El mundo de los spin offs se renueva con la temporada final de Mejor llame a Saúl, que hoy se publica en diferido tras su estreno exclusivo. Sus tramas retuercen intrigas al estilo de la serie matriz. Pero a diferencia de aquélla, la acción se desenvuelve a manos de leguleyos, en corredores de juzgados.

No la encarnan sólo abogados engolados, aunque sí codiciosos. El protagonista, James McGill (Bob Odenkirk), da un tinte chabacano, trampero, vendehumos, una definición pelaire de la profesión. Se trata de un picapleitos en toda regla: hábil, y barnizado con esas maneras de vendedor ambulante tan típicas de los yanquis. Es, sin embargo, de procedencia católica (irlandesa), y sobre ese trasfondo sutil se contrastan elementos de interés.

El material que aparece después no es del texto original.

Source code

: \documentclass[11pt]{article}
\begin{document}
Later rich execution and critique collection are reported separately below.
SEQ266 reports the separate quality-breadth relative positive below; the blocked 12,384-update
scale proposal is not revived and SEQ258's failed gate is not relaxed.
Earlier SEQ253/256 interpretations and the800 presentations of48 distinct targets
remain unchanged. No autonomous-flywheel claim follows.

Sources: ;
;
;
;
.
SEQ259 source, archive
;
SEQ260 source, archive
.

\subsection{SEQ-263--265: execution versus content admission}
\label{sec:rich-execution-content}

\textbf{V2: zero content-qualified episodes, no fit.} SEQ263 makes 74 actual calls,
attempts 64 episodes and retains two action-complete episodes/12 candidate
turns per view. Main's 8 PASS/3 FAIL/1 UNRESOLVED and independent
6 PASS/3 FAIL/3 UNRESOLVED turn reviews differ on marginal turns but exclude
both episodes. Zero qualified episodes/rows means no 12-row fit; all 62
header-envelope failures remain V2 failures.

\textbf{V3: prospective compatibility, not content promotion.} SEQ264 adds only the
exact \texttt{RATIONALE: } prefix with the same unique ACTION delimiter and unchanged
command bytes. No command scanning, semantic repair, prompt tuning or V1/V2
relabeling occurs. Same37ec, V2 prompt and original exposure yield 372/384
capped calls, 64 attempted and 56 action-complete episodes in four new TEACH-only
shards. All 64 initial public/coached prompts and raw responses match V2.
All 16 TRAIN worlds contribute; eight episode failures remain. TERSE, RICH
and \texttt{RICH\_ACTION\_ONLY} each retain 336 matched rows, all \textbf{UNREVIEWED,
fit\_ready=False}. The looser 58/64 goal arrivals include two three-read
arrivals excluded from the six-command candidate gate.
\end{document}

Por encima de los trucos y números preparados, trascendiendo los timos, hay una lectura obligada en la oposición de Jimmy, o su esposa Kim, con los abogados más acicalados. Ninguno de los letrados guarda amor alguno a la justicia, sólo una sujeción a las leyes promulgadas. Una limitación puramente formal, externa, superficial y voluble.

Ése es el orden de cosas entre los tratantes modernos de la ley. De un lado, idolatran cualquier norma erigida en ley promulgada. Pero, de otro, su oficio consiste en rebuscar entre las costuras de los escritos legales, buscando vanos y puntos débiles. Esto lo hacen a fin de sortear o incluso ultrajar el espíritu de esa ley positiva. Eso sí, todo según el procedimiento legal.

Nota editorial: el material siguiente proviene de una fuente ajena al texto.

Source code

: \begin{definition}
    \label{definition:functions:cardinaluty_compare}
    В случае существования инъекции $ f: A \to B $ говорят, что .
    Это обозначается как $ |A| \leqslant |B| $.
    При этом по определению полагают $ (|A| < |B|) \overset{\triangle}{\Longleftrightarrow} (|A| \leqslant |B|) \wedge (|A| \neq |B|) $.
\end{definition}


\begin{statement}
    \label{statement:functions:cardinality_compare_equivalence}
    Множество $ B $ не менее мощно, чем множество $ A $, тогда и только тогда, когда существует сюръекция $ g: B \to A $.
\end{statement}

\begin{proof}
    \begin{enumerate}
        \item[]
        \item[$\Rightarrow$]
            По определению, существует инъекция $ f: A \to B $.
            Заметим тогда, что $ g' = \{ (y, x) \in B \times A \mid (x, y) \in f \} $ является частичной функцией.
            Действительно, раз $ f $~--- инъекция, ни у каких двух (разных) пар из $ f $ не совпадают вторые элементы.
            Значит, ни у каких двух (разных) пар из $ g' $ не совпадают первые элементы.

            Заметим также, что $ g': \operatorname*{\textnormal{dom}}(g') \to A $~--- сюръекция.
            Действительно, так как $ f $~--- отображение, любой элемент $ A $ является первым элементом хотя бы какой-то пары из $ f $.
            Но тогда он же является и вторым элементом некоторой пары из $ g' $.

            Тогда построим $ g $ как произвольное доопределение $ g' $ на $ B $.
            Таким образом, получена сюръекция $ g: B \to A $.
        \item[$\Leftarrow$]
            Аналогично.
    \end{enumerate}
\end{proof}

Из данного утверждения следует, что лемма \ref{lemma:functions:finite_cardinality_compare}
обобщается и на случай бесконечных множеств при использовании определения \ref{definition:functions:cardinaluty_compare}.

La serie desarrolla este tema de modo sencillo: expone la dinámica necesariamente hipócrita del positivismo jurídico. Aunque ya quedó amortizada en anteriores temporadas, explota el tópico con mayor profundidad y matices en la relación crispada entre Jimmy McGill, renombrado Saúl Goodman, y su hermano mayor, Charles.

Éste, abogado brillante, es un positivista puro, ferviente fiel de la religión civil, que se halla resuelto a descomulgar a Jimmy. Y es que, más que su picardía, a Jimmy le distingue su desprecio por esa sujeción meticulosa a los procedimientos vacíos de una ley sin referencia a nada. Ley que hoy promulga condenando lo que mañana promulga promoviendo.

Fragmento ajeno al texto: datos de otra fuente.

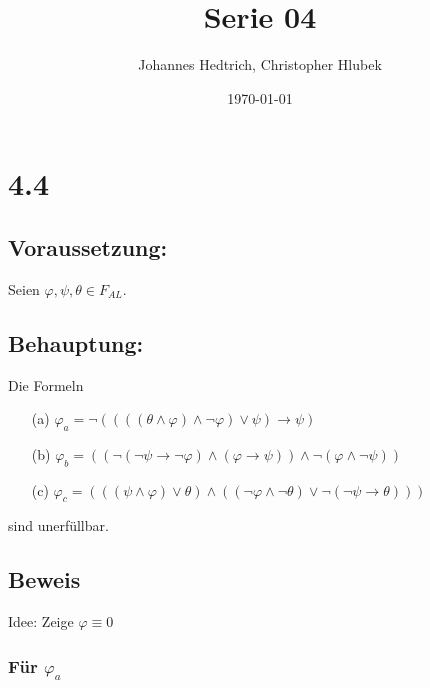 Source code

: \documentclass[12pt,a4paper]{scrartcl}
\title{Serie 04}
\author{Johannes Hedtrich, Christopher Hlubek}
\date{\today}
\begin{document}
\section*{4.4}
\subsection*{Voraussetzung:}

Seien $\varphi, \psi, \theta \in F_{AL}$.

\subsection*{Behauptung:}
Die Formeln
\begin{enumerate}
  \item[(a)] $\varphi_a = \neg((((\theta \wedge \varphi) \wedge \neg \varphi) \vee \psi) \rightarrow \psi)$
  \item[(b)] $\varphi_b = ((\neg (\neg \psi \rightarrow \neg \varphi) \wedge (\varphi \rightarrow \psi)) \wedge \neg(\varphi \wedge \neg \psi))$
  \item[(c)] $\varphi_c = (((\psi \wedge \varphi) \vee \theta) \wedge ((\neg \varphi \wedge \neg \theta) \vee \neg(\neg \psi \rightarrow \theta)))$
\end{enumerate}
sind unerfüllbar.

\subsection*{Beweis}

Idee: Zeige $\varphi \equiv 0$
\subsubsection*{Für $\varphi_a$}
\end{document}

No por esto deja de ser un personaje disoluto. En él, aunque de otro modo que en el resto, aparece una marcada psicología personalista, de sello americanista. No sólo establece un cisma casi ontológico entre los ámbitos público y el privado de la vida. Todos los aspectos de la vida se postran ante el caprichoso orden privado del individuo.